Kalau pergi hajatan atau ke pasar, aku tidak diajak lagi. Ibu malah suka mengajak kakakku atau sepupu.

Mungkin karena aku terlalu gemuk, ya. Ibu, kan, terlalu berat untuk menggendongku.

Menginjak usia empat tahun, aku dimasukkan orang tua ke TK Muslimat.

Lalu, usia enam tahun aku sudah dimasukkan SD. Padahal, aku belum lulus TK, masih di tengah-tengah masa sekolah.

Rupanya Ibu enggak sabaran, ingin aku segera masuk SD. Dia bilang "Lama banget sih di TK. Kok enggak lulus-lulus sih."

Akhirnya, aku dititipin di SD Inpres Dawuhan Lor 2. Dulu, kan, bisa begitu.

Katanya kalau enggak bisa ngikutin pelajaran, enggak naik kelas. Sebaliknya kalau bisa ngikutin ya diterusin. Eh ternyata Disa naik kelas.

IKUT LOMBA CERDAS CERMAT

Sebagai murid SD Dawuhan Lor 2, aku cukup fanatik. Waktu itu, di antara muridnya ada semacam persaingan dengan SD Dawuhan Lor 1.

Kata orang, SD Dawuhan Lor 1 lebih bagus dari sekolahku. Tapi aku keukeuh bahwa sekolahkulah yang lebih bagus.

Alasanku waktu itu, di depan gedung sekolahku bakal dibangun SMP yang akan di beri nama SMP Negeri I Sukodono.

Ketika masih proses pembangunan, aku sudah ngebayangin di depan sekolahku akan banyak anak SMP lewat di depan sekolah.

Tentu sekolahku bakal lebih ramai dibanding SD Dawuhan 1.

Memang benar. Begitu SMP itu mulai beroperasi, suasana di lingkungan sekolahku semakin ramai saja.

Lucunya, seingatku waktu masih kelas 4 SD, salah seorang murid SMP itu mengirim surat padaku.

Namun, sumpah sampai sekarang aku enggak tahu siapa yang mengirim surat itu.

Surat itu isinya mau kenalan saja. Penampilanku waktu SD memang keren dan lucu.

Meski gendut, kulitku putih sehingga menarik. Kalau pakai baju, pasti roknya pendek. Selain itu, ke mana-mana diikuti pembantu.

Itu sebabnya gengsiku cukup tinggi. Dalam hati aku selalu mengatakan Huh, aku cantik kok. Dikenal banyak orang. Populerlah.

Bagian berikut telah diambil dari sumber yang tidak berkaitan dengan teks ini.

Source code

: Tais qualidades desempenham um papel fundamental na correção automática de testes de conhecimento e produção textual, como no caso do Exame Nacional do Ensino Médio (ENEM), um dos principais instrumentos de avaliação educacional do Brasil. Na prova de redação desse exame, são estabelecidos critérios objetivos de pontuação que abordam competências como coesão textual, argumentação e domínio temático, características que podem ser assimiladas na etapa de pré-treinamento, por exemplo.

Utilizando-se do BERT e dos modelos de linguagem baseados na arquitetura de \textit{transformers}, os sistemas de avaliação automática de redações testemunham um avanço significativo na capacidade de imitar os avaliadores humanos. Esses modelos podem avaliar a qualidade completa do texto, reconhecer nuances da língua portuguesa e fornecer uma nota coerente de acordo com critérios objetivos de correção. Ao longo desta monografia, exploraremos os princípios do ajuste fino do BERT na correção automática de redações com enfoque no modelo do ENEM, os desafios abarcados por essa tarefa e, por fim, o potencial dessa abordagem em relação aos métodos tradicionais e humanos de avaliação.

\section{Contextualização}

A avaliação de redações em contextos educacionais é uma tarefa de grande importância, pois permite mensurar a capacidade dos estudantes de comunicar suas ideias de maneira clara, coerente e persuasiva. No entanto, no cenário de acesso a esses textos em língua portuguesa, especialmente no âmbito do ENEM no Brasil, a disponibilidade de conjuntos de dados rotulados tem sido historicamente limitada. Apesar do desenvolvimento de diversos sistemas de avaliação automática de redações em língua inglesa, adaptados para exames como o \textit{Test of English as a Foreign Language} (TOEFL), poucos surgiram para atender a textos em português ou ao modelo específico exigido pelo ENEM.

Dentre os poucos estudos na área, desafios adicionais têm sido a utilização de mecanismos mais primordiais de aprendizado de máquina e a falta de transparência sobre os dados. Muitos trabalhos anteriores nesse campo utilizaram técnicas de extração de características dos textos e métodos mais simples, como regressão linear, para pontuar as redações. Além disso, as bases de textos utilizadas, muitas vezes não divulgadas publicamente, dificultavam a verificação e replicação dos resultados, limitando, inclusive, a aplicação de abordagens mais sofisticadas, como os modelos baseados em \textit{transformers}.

Sudah begitu, aku termasuk anak pintar. Mau bukti? Aku terpilih mewakili sekolah ikut lomba Cerdas Cermat. Itu, lo, lomba adu pintar antarsekolah yang waktu itu sedang populer.

Anggota tim tiga orang. Aku tampil bersama dua temanku Yuyun dan Fathoni.

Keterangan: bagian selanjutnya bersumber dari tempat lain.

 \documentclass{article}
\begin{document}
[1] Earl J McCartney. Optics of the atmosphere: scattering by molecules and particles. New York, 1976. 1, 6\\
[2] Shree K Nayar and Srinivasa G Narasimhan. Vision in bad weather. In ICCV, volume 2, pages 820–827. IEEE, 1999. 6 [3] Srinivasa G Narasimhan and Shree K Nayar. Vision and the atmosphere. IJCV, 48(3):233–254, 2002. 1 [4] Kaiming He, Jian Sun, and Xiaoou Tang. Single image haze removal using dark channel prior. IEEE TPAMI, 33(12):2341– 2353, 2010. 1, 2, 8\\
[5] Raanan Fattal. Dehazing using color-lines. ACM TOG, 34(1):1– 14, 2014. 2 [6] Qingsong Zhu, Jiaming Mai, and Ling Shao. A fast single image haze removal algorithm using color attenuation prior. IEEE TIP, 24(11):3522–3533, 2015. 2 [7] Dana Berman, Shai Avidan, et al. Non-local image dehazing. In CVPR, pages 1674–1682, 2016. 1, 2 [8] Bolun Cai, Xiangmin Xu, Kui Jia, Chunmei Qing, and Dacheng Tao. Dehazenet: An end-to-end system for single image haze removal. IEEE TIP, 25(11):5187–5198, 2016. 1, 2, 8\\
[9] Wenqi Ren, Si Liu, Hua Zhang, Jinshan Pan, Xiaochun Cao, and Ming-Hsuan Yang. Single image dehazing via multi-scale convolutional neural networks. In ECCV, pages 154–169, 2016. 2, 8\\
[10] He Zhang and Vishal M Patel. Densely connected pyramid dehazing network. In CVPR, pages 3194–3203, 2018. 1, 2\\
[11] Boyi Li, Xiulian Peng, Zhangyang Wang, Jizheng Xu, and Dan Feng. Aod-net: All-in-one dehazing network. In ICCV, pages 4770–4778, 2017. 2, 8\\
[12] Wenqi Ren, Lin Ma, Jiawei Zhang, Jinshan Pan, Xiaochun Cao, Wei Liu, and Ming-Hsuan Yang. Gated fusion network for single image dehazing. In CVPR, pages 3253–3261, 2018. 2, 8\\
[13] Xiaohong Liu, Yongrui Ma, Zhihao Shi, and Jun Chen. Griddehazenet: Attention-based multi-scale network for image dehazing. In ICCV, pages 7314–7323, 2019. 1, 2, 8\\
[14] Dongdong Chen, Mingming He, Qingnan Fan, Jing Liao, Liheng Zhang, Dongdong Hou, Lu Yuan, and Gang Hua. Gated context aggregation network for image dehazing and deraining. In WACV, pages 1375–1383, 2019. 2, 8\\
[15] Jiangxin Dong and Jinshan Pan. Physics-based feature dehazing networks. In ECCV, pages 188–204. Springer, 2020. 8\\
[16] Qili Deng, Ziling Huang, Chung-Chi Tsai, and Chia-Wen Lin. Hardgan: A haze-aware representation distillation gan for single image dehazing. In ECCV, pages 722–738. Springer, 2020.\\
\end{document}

Mula-mula kami lomba antarsekolah tingkat desa. Karena menang, kami diikutkan ke tingkat kecamatan.

Wah senangnya, beberapa guru memberikan kami semacam kursus kilat.

Lebih senang lagi, guru memberikan kami susu dan makanan yang enak.

Prestasi lain, aku juga mewakili sekolah ikut lomba nyanyi. Kali ini, aku sendiri yang maju.

Di olah suara, prestasiku cukup lumayan. Aku sering ikut lomba sampai tingkat kecamatan.

Aku masih ingat refrain salah satu lagu yang sering kunyanyikan Tri li li li li. Dengarlah suaranya burungku bernyanyi gembira.

Urusan tarik suara memang tidak ada yang menandingiku di sekolah. Padahal aku tidak pernah belajar menyanyi secara khusus.

JADI VOKALIS UTAMA

Ketika aku kelas 6 SD, kakakku Reny menikah. Suaminya, Mas Zainuri, suka main musik.

Saat mereka menikah, aku menyumbang satu lagi yang judulnya aku lupa.

Mas Zainuri mampu membeli alat band. la bersama teman-temannya sering latihan dan akulah yang jadi vokalis utama perempuan.

Kelompok band ini dinamakan Marys Queen Band (MQB), dari nama Mariska Ayu, nama anak pertama kakakku.

Kebetulan berdirinya band ini bersamaan dengan Mbak Reny melahirkan.

Lama kelamaan, MQB menjadi kelompok band paling besar di Lumajang.

Waktu aku SMP, kami sering ditanggap ke berbagai kota di Jawa Timur.

Boleh dibilang, saat SMP aku sudah dikenal sebagai penyanyi tingkat kabupaten.

Aku sering menyanyikan lagu “Tua Tua Keladi” yang dipopulerkan Anggun.

Aku juga menyenandungkan lagu Nicky Astria. Begitu seringnya nyanyi lagu Anggun, aku sering diteriaki orang, "Hei, tua-tua keladi."

Aku masih tetap nyanyi di band hingga band itu bubar sekitar dua tahun kemudian.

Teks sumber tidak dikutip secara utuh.